Capital outflows from China are expected to rise to US$113 billion in the third quarter of 2016, up from US$99 billion in the second quarter, Claudio Piron, emerging Asia foreign exchange strategist at Bank of America Merrill Lynch, said in a research note.
BAML estimates average outflows in 2017 rising to US$130 billion per quarter.
On the one hand, what BAML labelled “good” outflows, including overseas direct investment of Chinese companies and portfolio investment, are set to rise. The investment bank said that “bad” outflows, or the reduction in offshore yuan deposits by subsidiaries of Chinese banks, appear to be stabilising. Meanwhile, “ugly” outflows, namely net errors and omissions in trade and customs data, which represent illicit capital outflows, are undetectable and hard to predict.

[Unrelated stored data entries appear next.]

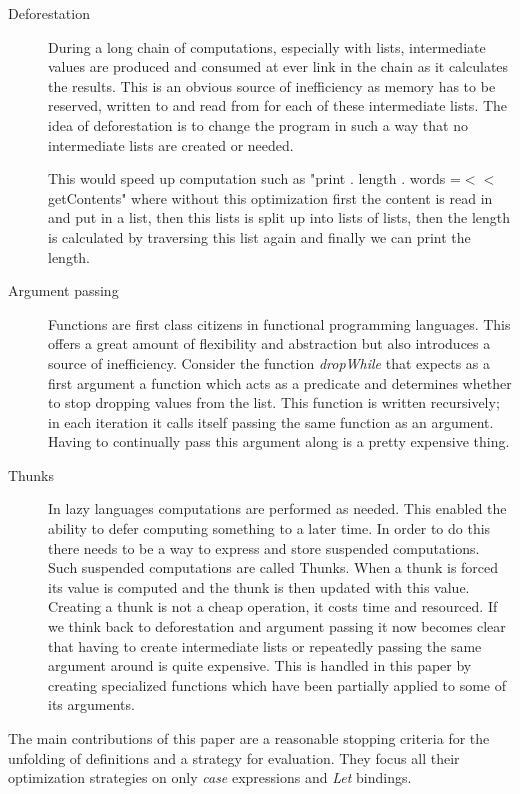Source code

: \documentclass[11pt,twoside,a4paper]{article}
\begin{document}
\begin{description}
\item[Deforestation]{ During a long chain of computations, especially with lists, intermediate values are produced and consumed at ever link in the chain as it calculates the results. This is an obvious source of inefficiency as memory has to be reserved, written to and read from for each of these intermediate lists. The idea of deforestation is to change the program in such a way that no intermediate lists are created or needed.

This would speed up computation such as "print . length . words =$<$$<$ getContents" where without this optimization first the content is read in and put in a list, then this lists is split up into lists of lists, then the length is calculated by traversing this list again and finally we can print the length.
}
\item[Argument passing]{ Functions are first class citizens in functional programming languages. This offers a great amount of flexibility and abstraction but also introduces a source of inefficiency. Consider the function \emph{dropWhile} that expects as a first argument a function which acts as a predicate and determines whether to stop dropping values from the list. 
This function is written recursively; in each iteration it calls itself passing the same function as an argument. Having to continually pass this argument along is a pretty expensive thing.
}
\item[Thunks]{ In lazy languages computations are performed as needed. This enabled the ability to defer computing something to a later time. In order to do this there needs to be a way to express and store suspended computations. Such suspended computations are called Thunks. When a thunk is forced its value is computed and the thunk is then updated with this value. Creating a thunk is not a cheap operation, it costs time and resourced. If we think back to deforestation and argument passing it now becomes clear that having to create intermediate lists or repeatedly passing the same argument around is quite expensive.  This is handled in this paper by creating specialized functions which have been partially applied to some of its arguments.}
\end{description}

The main contributions of this paper are a reasonable stopping criteria for the unfolding of definitions and a strategy for evaluation. They focus all their optimization strategies on only \emph{case} expressions and \emph{Let} bindings.
\end{document}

“Capital outflows are here to stay,” Piron said. “We believe these outflows will be increasingly driven by overseas investment and liberalisation of portfolio investment.”
Strategic initiatives such as the “One Belt, One Road”, the new Silk Road, and the Asian infrastructure investment bank have opened new channels for infrastructure investment from China, according to Piron’s research.
“We believe policy is supportive of the good capital outflows and the PBOC will allow the yuan to depreciate accordingly,” Piron said.
Based on its expectation of the pace of capital outflows next year, the exchange rate of the yuan against the US dollar is expected to weaken further to 7.25 by the end of 2017, BAML said.
“The next resistance for the yuan’s exchange rate against the US dollar is 6.8 as it is the level used to stabilise the economy in the immediate aftermath of the global financial crisis.”
Research by Mizuho Securities also points to accelerating capital outflows.
“Our estimates show that the pace of capital outflows may have been close to US$40 billion per month in the third quarter,” Shen Jianguang, chief Asia economist at Mizuho Securities Asia, said in a report.
“We note that from January to September, China’s foreign exchange reserves fell by US$164 billion, to US$3.166 trillion, the lowest level since May 2011, due to increased demand by investors looking to diversify their portfolios as the domestic housing market becomes overheated, prospects for a stronger US dollar, and on lingering uncertainty with regard to China’s underlying economic condition,” according to Shen.
Shen forecast the PBOC will support the yuan to prevent it weakening beyond 6.80 per US dollar at year end. Longer term the yuan is set for further devaluation, such that it should weaken to 7.3 per US dollar by the end of 2017, Shen said.
The PBOC set the daily reference rate for the yuan at 6.774 per US dollar on Tuesday, the weakest level in more than six years. Tuesday’s level represents a 1.42 per cent drop in the yuan since the end of September.
Meanwhile, offshore yuan in Hong Kong has been touching record lows, as Chinese policymakers set successively lower reference points to signal their willingness to allow for greater flexibility in the currency’s movement.
The performance has been in line with market expectation that Beijing will allow it to depreciate further after its inclusion as a member of the International Monetary Fund’s Special Drawing Rights basket.